Basically, once you identify a line in your log file that has an high 'etime' (maybe with an awk script), you should be able to track back which "connection" (conn=X) generated that "operation" (op=Y).
Thanks for your answer. I can see every line that contains an etime value, also contains some "conn=X" and "op=Y" values. But on basis of this, how can we identify the client? I means how can we find the hostname or IP of the clients and what query it made?
Hello everyone! Thanks for your responses & I am really sorry for a late reply.
Well, I have wrote an awk code to extract conn=, op= and etime= entries from access file. But now on the basis of conn= value or op= how can I identify the client (i.e. hostname or IP)? Is anywhere any list available where I can find meanings of conn= and op= code values?
If you look through the access log you will see entries for a connection, followed shortly (usually) by a BIND.
The CONNECT line contains the IP address of the incoming connection, and the BIND the DN used to bind.
There are several potential problems you will have to face:
* If the connections are long-lived (days/weeks) the logs will have rolled, and unless you keep your logs for a long time, finding the original connection and bind might not be possible. Even if it is possible, you may have to look through several GB of data to find it.
* If you have a load balancer/proxy, you may see the address of the load balancer/proxy rather than that of the client system.
* There is often a tendency to re-use BIND credentials, so multiple applications may use the same bind DN making it impossible to identify the application by its bind DN.
* Application servers often use a common connection pool for multiple applications, so even knowing the IP address of the system may not pinpoint the application.
If you can do it - no proxy/load balancer hiding the source IP, it may be easier to snoop the network and look at the addresses on the packets.
Also look at what sorts of requests are being made, that can help to identify the application.
There is no easy way to do this unless some thought went into the original configuration: choosing load balancer which pass the source IP, using unique bind credentials for each application, logfile preservation etc.
All that said, with perseverence it is usually possible to track down the culprit.
Whether it is possible to fix the culprit is usually a political question and often the end result is having to work on the LDAP systems to have them support the heavy clients (using load balance rules to send these requests/applications to dedicated servers etc).
It's usually more interesting getting at the nature of what's breaking the server than exactly who is doing it. Root cause may be something easy to fix on the server like an unindexed attribute, or something more elusive. It's quite possible that the "heavy" queries are something the server should be able to handle, and not an unreasonable client behavior at all.
Once root cause is understood on the server side, any number of options may open up for resolving the issue. As a last resort, the problematic operation/s can even be throttled or disallowed, slowing or breaking whatever client is making them. If that doesn't flush the responsible clients out of the woodwork, nothing will. That last option might have non-technical ramifications that would warrant consideration.

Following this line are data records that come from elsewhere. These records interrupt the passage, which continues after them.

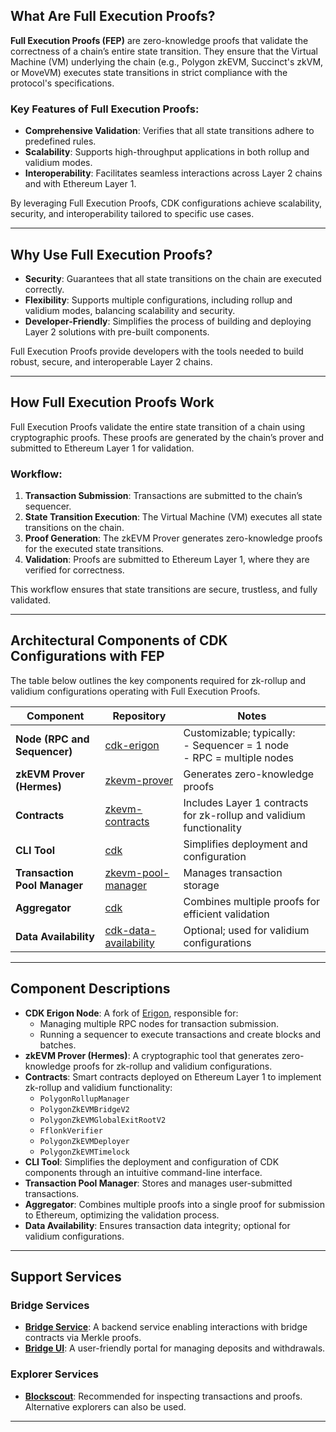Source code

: ## What Are Full Execution Proofs?

**Full Execution Proofs (FEP)** are zero-knowledge proofs that validate the correctness of a chain’s entire state transition. They ensure that the Virtual Machine (VM) underlying the chain (e.g., Polygon zkEVM, Succinct's zkVM, or MoveVM) executes state transitions in strict compliance with the protocol's specifications.

### Key Features of Full Execution Proofs:
- **Comprehensive Validation**: Verifies that all state transitions adhere to predefined rules.
- **Scalability**: Supports high-throughput applications in both rollup and validium modes.
- **Interoperability**: Facilitates seamless interactions across Layer 2 chains and with Ethereum Layer 1.

By leveraging Full Execution Proofs, CDK configurations achieve scalability, security, and interoperability tailored to specific use cases.

---

## Why Use Full Execution Proofs?

- **Security**: Guarantees that all state transitions on the chain are executed correctly.
- **Flexibility**: Supports multiple configurations, including rollup and validium modes, balancing scalability and security.
- **Developer-Friendly**: Simplifies the process of building and deploying Layer 2 solutions with pre-built components.

Full Execution Proofs provide developers with the tools needed to build robust, secure, and interoperable Layer 2 chains.

---

## How Full Execution Proofs Work

Full Execution Proofs validate the entire state transition of a chain using cryptographic proofs. These proofs are generated by the chain’s prover and submitted to Ethereum Layer 1 for validation.

### Workflow:
1. **Transaction Submission**: Transactions are submitted to the chain’s sequencer.
2. **State Transition Execution**: The Virtual Machine (VM) executes all state transitions on the chain.
3. **Proof Generation**: The zkEVM Prover generates zero-knowledge proofs for the executed state transitions.
4. **Validation**: Proofs are submitted to Ethereum Layer 1, where they are verified for correctness.

This workflow ensures that state transitions are secure, trustless, and fully validated.

---

## Architectural Components of CDK Configurations with FEP

The table below outlines the key components required for zk-rollup and validium configurations operating with Full Execution Proofs.

| Component                | Repository                                                                                   | Notes                                                       |
|--------------------------|---------------------------------------------------------------------------------------------|-------------------------------------------------------------|
| **Node (RPC and Sequencer)** | [cdk-erigon](https://github.com/0xPolygonHermez/cdk-erigon/releases)                       | Customizable; typically: <br>- Sequencer = 1 node <br>- RPC = multiple nodes |
| **zkEVM Prover (Hermes)** | [zkevm-prover](https://hub.docker.com/r/hermeznetwork/zkevm-prover/tags)                     | Generates zero-knowledge proofs                             |
| **Contracts**            | [zkevm-contracts](https://github.com/0xPolygonHermez/zkevm-contracts)                         | Includes Layer 1 contracts for zk-rollup and validium functionality |
| **CLI Tool**             | [cdk](https://github.com/0xPolygon/cdk/releases)                                             | Simplifies deployment and configuration                     |
| **Transaction Pool Manager** | [zkevm-pool-manager](https://github.com/0xPolygon/zkevm-pool-manager)                     | Manages transaction storage                                |
| **Aggregator**           | [cdk](https://github.com/0xPolygon/cdk/releases)                                             | Combines multiple proofs for efficient validation           |
| **Data Availability**    | [cdk-data-availability](https://github.com/0xPolygon/cdk-data-availability)                   | Optional; used for validium configurations                  |

---

## Component Descriptions

- **CDK Erigon Node**: A fork of [Erigon](https://github.com/ledgerwatch/erigon), responsible for:
  - Managing multiple RPC nodes for transaction submission.
  - Running a sequencer to execute transactions and create blocks and batches.
- **zkEVM Prover (Hermes)**: A cryptographic tool that generates zero-knowledge proofs for zk-rollup and validium configurations.
- **Contracts**: Smart contracts deployed on Ethereum Layer 1 to implement zk-rollup and validium functionality:
    - `PolygonRollupManager`
    - `PolygonZkEVMBridgeV2`
    - `PolygonZkEVMGlobalExitRootV2`
    - `FflonkVerifier`
    - `PolygonZkEVMDeployer`
    - `PolygonZkEVMTimelock`
- **CLI Tool**: Simplifies the deployment and configuration of CDK components through an intuitive command-line interface.
- **Transaction Pool Manager**: Stores and manages user-submitted transactions.
- **Aggregator**: Combines multiple proofs into a single proof for submission to Ethereum, optimizing the validation process.
- **Data Availability**: Ensures transaction data integrity; optional for validium configurations.

---

## Support Services

### Bridge Services
- **[Bridge Service](https://github.com/0xPolygonHermez/zkevm-bridge-service)**: A backend service enabling interactions with bridge contracts via Merkle proofs.
- **[Bridge UI](https://portal.polygon.technology/)**: A user-friendly portal for managing deposits and withdrawals.

### Explorer Services
- **[Blockscout](https://github.com/0xPolygonHermez/blockscout)**: Recommended for inspecting transactions and proofs. Alternative explorers can also be used.

---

Thanks everyone for your responses!
I can now fetch a list of clients connecting to the server and dn's of applications/clients with heavey elapsed time. On basis of those dn's I wil find out the applications or their owners, but one more thing:
After listing the applications/clients, on basis of their dn's, which are having high etime values, can I know what query they run? Can op= values help identify type of query? I read some articles on Internet, but couldn't understand the meaning of op= codes. Could anyone suggest how to identify such op= codes and queries the applications/clients are running?
Thanks for your time!
You could also do some pre-filtering using lgrep to select the high etimes you are interested in. Often, after I've got the output from lgrep, I'll use grep, sed, awk, sort, and/or uniq to get a tidy little report of what I'm really looking for.
Hi Chris, Thanks for your response.
I have already written an awk code to fetch data and I am now able to fetch any type of data. But I want that how to identify operation/query type i.e. what query or operation was run by the client/application on my ldap server?
Is it possible to find using op=<code> ? Is their any list available which explain the operation against specified op=<code> ?
Your etime numbers come off a RESULT line. You use the conn and op numbers to correlate that RESULT with another line that exists, earlier in the log, with the details of the request. You need both lines to make sense of the operation. Perhaps you can share what your script is showing you and we can work through some examples.